**What to work on:** Check each line of the listing below for the string "Masukkan", then copy every line that has it.

**Supplied data:**
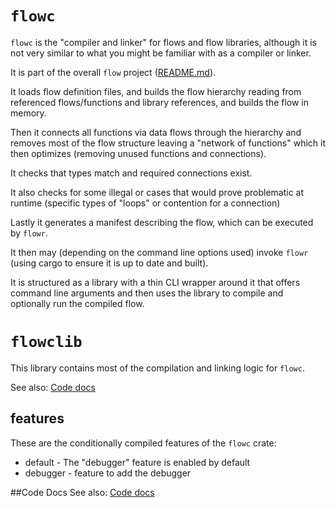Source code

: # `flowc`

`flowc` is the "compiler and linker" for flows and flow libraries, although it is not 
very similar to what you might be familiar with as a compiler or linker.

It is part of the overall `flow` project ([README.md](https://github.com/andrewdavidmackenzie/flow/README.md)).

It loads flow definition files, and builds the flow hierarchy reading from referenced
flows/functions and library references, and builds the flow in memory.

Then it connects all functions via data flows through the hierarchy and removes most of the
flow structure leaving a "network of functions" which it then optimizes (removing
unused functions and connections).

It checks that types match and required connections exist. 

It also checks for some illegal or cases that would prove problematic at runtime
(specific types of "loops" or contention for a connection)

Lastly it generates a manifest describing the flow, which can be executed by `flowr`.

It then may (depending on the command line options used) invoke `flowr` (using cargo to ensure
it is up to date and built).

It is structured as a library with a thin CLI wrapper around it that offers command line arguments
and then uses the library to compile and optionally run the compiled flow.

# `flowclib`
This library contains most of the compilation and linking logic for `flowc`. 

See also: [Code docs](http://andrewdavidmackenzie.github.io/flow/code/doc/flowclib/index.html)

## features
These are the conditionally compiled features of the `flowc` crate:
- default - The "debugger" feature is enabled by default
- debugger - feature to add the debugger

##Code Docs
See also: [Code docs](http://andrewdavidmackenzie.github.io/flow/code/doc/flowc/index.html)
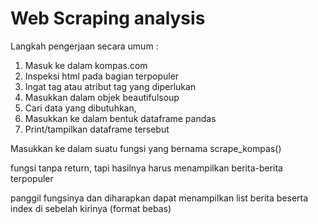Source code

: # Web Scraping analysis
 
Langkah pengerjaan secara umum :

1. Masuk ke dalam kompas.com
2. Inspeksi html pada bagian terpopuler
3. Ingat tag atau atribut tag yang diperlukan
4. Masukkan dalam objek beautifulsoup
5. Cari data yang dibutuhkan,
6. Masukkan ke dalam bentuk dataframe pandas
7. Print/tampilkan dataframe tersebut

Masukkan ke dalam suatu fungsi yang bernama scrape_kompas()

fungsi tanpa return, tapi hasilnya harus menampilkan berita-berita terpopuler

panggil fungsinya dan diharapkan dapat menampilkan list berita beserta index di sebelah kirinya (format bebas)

* * *

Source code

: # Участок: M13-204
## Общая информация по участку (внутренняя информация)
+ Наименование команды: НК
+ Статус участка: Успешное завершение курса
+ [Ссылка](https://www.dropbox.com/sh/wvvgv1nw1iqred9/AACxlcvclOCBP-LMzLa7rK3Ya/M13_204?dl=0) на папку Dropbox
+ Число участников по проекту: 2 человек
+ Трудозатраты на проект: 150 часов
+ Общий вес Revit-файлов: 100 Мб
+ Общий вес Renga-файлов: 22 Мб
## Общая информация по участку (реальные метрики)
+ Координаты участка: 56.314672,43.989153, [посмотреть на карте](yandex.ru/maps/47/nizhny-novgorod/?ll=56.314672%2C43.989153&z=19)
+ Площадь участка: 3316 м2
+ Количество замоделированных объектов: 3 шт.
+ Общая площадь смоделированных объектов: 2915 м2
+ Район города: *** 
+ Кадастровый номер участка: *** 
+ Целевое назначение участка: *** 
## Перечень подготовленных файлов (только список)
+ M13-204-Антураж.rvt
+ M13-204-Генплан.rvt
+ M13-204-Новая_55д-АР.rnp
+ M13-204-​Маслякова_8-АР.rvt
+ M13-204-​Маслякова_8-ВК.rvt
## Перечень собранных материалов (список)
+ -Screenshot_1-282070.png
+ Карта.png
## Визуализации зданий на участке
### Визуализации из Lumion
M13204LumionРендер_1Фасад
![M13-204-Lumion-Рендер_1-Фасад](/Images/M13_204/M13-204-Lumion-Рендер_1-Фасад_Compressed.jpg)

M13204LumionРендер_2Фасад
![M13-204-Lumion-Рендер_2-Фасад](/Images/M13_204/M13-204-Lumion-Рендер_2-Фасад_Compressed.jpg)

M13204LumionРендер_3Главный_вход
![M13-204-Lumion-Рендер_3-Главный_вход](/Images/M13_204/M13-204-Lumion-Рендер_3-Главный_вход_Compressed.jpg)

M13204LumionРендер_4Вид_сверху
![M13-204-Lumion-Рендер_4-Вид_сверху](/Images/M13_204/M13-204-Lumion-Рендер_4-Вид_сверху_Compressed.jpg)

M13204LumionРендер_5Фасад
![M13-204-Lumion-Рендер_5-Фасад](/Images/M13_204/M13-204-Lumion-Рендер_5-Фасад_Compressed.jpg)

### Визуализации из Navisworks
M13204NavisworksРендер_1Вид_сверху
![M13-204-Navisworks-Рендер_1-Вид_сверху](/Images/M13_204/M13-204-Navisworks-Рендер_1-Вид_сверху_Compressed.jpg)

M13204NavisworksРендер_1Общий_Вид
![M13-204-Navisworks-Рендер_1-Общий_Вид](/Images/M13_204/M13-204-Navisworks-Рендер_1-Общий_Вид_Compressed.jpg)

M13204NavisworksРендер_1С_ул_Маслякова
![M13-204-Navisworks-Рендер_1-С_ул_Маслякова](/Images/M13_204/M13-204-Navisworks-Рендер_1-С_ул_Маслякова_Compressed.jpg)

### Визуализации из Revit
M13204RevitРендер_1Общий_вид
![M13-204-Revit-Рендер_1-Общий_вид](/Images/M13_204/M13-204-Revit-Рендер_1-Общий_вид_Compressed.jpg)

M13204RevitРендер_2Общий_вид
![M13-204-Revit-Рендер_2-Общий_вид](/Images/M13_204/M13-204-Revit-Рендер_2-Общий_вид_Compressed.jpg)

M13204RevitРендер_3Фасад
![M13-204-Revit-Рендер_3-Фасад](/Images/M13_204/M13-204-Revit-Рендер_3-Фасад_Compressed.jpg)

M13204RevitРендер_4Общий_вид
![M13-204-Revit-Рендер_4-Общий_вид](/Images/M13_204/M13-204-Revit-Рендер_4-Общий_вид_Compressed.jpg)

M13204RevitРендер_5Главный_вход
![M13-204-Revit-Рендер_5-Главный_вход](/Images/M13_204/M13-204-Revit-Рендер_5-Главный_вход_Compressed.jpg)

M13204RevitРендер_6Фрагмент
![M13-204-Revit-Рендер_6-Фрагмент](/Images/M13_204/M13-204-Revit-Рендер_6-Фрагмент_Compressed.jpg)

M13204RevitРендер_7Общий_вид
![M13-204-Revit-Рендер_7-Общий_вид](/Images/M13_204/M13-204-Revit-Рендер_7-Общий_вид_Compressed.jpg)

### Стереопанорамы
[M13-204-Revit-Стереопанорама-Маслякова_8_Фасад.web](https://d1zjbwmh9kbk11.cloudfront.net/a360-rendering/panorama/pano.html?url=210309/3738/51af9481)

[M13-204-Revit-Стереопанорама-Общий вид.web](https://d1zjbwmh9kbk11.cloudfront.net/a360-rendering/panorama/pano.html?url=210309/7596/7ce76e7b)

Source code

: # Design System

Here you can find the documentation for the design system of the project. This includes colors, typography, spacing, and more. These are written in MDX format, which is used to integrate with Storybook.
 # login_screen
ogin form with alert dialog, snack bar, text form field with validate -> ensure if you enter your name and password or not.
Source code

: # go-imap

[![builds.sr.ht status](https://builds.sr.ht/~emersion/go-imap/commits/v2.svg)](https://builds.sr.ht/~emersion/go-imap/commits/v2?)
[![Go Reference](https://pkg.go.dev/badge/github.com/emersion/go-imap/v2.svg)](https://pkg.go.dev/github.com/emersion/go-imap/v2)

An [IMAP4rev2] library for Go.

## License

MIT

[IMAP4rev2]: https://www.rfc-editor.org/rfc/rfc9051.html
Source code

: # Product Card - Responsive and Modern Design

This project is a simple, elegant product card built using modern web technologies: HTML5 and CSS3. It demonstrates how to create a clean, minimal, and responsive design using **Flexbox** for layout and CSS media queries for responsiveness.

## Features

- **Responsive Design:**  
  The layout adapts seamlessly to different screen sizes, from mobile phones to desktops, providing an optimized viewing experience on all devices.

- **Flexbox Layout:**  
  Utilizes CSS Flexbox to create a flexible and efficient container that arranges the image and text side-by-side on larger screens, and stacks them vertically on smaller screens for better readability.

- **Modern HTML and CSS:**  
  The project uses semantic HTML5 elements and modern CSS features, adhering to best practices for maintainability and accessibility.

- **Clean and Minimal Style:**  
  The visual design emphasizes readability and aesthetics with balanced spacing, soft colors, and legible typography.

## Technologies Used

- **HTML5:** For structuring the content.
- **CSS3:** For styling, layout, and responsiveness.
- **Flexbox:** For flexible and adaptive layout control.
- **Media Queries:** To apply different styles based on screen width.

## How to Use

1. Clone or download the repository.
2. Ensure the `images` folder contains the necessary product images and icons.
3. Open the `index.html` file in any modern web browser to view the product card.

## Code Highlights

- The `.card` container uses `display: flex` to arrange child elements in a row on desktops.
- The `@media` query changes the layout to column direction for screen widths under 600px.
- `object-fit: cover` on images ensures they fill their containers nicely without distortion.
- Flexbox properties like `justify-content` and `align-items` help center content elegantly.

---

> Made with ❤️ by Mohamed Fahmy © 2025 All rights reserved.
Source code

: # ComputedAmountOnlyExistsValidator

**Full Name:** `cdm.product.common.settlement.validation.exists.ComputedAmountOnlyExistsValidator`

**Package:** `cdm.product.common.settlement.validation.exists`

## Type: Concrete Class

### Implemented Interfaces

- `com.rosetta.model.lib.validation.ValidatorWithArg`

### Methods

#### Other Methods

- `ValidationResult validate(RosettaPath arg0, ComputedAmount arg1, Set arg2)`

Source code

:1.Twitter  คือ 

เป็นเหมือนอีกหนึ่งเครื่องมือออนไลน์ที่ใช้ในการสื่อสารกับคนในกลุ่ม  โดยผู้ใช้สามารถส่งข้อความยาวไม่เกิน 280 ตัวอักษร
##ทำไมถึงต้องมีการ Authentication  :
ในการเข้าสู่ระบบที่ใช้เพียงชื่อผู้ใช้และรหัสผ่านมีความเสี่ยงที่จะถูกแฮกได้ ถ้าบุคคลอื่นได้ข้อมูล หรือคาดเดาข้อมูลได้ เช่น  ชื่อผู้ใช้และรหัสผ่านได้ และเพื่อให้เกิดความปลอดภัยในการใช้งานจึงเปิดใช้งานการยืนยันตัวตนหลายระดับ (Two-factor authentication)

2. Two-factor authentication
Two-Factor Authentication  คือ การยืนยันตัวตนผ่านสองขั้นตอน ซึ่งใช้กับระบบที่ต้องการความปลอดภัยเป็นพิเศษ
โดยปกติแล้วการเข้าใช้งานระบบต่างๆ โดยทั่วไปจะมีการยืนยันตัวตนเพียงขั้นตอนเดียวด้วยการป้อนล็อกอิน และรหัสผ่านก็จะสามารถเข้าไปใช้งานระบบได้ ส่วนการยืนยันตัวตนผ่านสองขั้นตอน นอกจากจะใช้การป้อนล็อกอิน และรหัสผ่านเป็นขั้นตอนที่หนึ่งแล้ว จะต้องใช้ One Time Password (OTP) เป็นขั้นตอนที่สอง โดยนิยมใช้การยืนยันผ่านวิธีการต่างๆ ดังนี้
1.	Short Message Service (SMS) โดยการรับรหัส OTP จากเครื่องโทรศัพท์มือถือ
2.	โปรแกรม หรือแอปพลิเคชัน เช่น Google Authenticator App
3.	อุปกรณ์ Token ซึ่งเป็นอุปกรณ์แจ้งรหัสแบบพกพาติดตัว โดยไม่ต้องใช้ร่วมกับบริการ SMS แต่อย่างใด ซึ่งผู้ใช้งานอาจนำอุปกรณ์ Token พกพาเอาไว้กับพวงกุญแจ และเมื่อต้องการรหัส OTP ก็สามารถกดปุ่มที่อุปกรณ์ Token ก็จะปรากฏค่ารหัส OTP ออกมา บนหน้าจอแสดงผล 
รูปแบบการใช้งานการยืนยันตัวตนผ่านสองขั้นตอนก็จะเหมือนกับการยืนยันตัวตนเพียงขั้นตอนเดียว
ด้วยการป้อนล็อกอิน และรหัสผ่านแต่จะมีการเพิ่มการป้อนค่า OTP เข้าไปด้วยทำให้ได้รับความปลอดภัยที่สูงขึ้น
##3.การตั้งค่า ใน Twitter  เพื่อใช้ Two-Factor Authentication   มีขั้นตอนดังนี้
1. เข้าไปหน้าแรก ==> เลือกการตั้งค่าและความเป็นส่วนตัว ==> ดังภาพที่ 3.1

==

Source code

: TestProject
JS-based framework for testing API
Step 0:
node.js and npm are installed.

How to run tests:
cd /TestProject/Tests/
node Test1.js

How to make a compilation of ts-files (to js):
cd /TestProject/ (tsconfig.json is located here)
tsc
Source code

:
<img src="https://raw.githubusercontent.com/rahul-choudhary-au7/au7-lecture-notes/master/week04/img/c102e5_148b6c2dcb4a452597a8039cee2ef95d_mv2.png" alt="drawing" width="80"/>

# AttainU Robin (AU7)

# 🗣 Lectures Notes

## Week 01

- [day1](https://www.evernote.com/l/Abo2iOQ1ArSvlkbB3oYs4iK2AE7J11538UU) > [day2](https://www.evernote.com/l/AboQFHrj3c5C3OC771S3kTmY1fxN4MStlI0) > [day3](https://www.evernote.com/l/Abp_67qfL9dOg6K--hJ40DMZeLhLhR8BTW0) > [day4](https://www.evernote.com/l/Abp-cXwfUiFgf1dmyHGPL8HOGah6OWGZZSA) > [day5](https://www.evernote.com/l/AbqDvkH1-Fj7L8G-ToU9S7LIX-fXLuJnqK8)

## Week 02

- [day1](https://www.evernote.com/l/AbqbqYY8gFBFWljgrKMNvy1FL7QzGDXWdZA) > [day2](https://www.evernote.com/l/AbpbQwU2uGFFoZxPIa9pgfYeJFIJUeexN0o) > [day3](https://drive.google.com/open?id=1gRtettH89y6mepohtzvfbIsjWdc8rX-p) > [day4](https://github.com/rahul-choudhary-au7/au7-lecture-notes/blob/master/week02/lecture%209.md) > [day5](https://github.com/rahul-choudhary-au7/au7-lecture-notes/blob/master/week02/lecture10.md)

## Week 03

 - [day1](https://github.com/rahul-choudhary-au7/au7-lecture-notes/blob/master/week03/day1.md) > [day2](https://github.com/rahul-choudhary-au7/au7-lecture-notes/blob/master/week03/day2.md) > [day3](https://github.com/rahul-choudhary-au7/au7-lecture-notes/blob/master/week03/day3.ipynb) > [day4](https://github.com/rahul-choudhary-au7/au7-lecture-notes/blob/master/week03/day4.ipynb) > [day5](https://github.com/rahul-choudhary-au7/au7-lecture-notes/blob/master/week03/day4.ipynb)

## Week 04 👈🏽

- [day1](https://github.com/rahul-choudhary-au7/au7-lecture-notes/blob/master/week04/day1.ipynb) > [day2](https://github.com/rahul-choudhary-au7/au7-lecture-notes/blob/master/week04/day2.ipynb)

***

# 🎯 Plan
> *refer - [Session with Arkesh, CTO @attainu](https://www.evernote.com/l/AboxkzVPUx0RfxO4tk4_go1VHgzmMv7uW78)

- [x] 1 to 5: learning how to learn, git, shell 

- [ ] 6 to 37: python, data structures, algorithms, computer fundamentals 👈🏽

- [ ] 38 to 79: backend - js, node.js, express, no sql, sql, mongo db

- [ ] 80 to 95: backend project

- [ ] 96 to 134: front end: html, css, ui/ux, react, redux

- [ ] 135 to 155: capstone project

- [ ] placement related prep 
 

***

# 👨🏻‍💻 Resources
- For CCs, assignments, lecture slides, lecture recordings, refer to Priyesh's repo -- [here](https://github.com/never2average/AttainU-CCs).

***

**Expected output:**
4. Masukkan dalam objek beautifulsoup
6. Masukkan ke dalam bentuk dataframe pandas
Masukkan ke dalam suatu fungsi yang bernama scrape_kompas()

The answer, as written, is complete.